And while many might wonder how it is possible to dance without hearing the music, Habosian—explaining thoughts with gestures and low sounds—says dance is passion, an inseparable part of his life.

Hayk's mother, Marine Habosian, says that she has raised her son so that he wouldn't feel that his hearing impairment is a hindrance. In Armenia, where those with physical afflictions are often isolated, Marine integrated her son into society. She gave him errands, including going out to do shopping, just as she did his hearing brother and sister.

But Hayk soon proved that he was indeed "special," though not in the sense usually applied to someone who has impairment. One day Marine heard very loud music and...

"When I entered his room and saw that he was playing very loud music and was dancing, I thought that the boy might be hearing," Marine says.
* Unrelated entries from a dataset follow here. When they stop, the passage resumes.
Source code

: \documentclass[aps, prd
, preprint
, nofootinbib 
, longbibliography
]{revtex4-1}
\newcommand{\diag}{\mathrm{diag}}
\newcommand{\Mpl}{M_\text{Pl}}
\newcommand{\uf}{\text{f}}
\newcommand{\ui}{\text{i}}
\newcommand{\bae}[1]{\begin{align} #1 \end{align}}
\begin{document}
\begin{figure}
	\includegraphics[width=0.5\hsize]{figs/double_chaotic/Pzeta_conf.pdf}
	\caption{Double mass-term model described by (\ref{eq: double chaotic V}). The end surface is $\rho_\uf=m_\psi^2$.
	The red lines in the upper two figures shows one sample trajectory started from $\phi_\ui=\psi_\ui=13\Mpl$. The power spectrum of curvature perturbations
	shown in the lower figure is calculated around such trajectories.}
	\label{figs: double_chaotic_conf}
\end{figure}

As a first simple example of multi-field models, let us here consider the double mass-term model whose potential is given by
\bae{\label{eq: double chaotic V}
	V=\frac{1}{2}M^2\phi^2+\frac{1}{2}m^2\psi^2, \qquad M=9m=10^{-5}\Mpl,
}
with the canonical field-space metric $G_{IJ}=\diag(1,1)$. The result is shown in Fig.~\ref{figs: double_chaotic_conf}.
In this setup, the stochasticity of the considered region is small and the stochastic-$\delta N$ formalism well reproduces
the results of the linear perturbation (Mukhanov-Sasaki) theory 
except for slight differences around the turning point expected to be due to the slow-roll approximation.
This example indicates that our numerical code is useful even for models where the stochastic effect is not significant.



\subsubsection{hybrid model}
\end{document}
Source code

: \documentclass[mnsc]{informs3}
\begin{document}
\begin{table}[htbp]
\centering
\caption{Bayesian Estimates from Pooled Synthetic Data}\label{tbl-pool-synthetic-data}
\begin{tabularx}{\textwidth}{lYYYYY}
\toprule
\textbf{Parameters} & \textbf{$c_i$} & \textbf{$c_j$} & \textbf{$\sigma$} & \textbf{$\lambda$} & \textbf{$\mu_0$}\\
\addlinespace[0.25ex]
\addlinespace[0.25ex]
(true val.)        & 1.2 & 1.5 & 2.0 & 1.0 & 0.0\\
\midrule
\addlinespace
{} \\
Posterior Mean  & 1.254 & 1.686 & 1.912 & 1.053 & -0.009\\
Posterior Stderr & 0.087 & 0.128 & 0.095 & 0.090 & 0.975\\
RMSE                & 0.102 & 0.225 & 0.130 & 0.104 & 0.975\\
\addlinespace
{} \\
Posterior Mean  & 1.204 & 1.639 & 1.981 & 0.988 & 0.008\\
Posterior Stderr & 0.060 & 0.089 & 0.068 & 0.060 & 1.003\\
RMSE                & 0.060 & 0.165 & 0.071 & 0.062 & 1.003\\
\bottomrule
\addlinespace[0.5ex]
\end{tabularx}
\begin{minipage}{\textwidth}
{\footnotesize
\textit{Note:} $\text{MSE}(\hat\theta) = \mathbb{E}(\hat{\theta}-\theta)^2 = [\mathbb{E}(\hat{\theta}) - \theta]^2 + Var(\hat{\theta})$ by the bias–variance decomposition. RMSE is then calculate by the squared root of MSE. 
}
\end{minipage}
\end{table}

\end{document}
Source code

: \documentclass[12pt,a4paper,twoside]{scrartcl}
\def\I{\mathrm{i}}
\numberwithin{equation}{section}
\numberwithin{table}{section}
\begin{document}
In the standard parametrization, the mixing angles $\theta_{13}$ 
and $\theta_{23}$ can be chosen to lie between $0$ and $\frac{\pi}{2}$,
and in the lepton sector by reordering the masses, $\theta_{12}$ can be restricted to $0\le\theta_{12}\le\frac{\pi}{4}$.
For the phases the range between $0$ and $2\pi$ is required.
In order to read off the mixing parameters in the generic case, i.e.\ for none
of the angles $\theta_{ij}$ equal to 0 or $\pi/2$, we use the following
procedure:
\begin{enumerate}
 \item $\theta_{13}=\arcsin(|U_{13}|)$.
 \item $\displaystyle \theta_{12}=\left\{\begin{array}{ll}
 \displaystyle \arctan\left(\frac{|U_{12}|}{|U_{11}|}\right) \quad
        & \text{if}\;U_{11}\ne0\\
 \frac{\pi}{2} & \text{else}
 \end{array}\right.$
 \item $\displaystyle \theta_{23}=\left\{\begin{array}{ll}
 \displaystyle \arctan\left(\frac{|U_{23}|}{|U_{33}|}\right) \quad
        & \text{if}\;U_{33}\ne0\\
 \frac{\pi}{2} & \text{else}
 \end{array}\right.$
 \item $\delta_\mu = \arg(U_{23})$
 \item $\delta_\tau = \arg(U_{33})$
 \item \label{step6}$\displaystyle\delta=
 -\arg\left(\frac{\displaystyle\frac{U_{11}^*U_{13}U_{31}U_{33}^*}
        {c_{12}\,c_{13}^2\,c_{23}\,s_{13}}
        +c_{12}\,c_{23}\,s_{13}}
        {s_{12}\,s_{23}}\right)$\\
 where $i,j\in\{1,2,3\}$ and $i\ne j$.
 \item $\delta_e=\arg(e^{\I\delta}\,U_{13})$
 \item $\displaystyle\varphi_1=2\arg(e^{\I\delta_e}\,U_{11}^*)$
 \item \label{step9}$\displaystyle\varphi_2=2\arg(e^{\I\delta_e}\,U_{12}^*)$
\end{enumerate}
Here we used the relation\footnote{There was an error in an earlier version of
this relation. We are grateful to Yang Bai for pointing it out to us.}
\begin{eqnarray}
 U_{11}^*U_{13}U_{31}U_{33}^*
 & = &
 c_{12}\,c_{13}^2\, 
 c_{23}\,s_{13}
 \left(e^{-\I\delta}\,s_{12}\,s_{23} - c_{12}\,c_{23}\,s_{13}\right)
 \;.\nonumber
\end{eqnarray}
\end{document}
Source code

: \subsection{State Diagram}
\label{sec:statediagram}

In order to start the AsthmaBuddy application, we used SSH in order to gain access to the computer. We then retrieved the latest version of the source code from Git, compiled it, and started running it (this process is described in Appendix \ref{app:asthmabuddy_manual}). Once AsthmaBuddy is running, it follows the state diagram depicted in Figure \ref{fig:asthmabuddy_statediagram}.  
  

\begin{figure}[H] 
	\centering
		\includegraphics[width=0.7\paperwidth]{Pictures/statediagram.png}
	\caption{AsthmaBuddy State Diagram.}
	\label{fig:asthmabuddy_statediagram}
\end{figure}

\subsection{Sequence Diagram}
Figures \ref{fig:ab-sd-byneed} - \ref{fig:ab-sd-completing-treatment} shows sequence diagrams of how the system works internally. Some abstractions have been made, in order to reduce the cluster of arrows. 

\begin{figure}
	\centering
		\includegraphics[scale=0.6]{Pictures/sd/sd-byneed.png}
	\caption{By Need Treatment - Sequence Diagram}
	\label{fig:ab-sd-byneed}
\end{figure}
He wasn't. But he was feeling the music.

As soon as his father realized that his son wanted to dance, he took him to classes at Arai Dance Show dance group.

"Yes, it was hard for me at first," says Hayk. "I was different from the other children in the group. But my first teacher and generally everybody helped me a lot. I managed to integrate into dancing."

In fact, Hayk is now a lead dancer of Arai Dance Show, which performs at different shows and concerts in Armenia. Hayk specializes in hip hop, break dancing and Latino.

Fellow lead dancer Anita Abgarian remembers the first time she saw Hayk dance.

"I met him during a festival we both were participating in and Hayk was only 11. He was dancing amazingly for that age, but I did not know anything about him being deaf until it was announced that Hayk won a Grand Prix. The whole audience gave him a standing ovation, parents were crying, and I understood that little boy was a phenomenon," says Abgarian, 29.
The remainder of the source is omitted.